Thursday, at-risk Duval County students graduated from a mentorship program at Jacksonville University.
For four years, the program’s mission has been erasing stereotypes in the minds of college students by having them mentor young people.
But, the program has also created lasting relationships.
Around 30 students from JU and public schools are reuniting one last time before the end of the semester at the college.
JU professor Shelley Grant makes it a requirement in her media and crime course for students to mentor a child with low grades, behavioral issues or problems at home.
“These JU students spend about one hour a week with students in the Arlington area and we see tremendous differences,” Grant says.
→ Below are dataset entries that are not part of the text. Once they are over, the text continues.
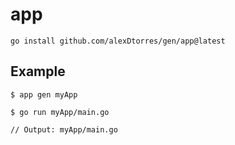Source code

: # app

` go install github.com/alexDtorres/gen/app@latest `

## Example

` $ app gen myApp `

` $ go run myApp/main.go `

` // Output: myApp/main.go `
One of Grant’s students is senior Dolphins basketball player Kori Babineaux.
“I guess I went into it thinking maybe he would be a little more rough around the edges because the word ‘mentoring,’ you’re thinking maybe this is somebody who really is kind of in a tough spot in their life,” Babineaux says. “But it really was just getting to hang out with Andrew an hour every Friday.”
Babineaux says, although the semester’s over, he thinks he’ll continue his relationship with the seventh grader.
That kind of follow-up wasn’t something Grant expected when she started the program.
What’s more? Babineaux’s mentee says he has a new plan for his future.
“I learned that I really probably want to go to JU and do the same thing that he did for me,” Andrew says.
The mentorships are arranged through the Communities in Schools program, and Case Management Director Dane Gilbert says mentees have a 94 percent graduation rate.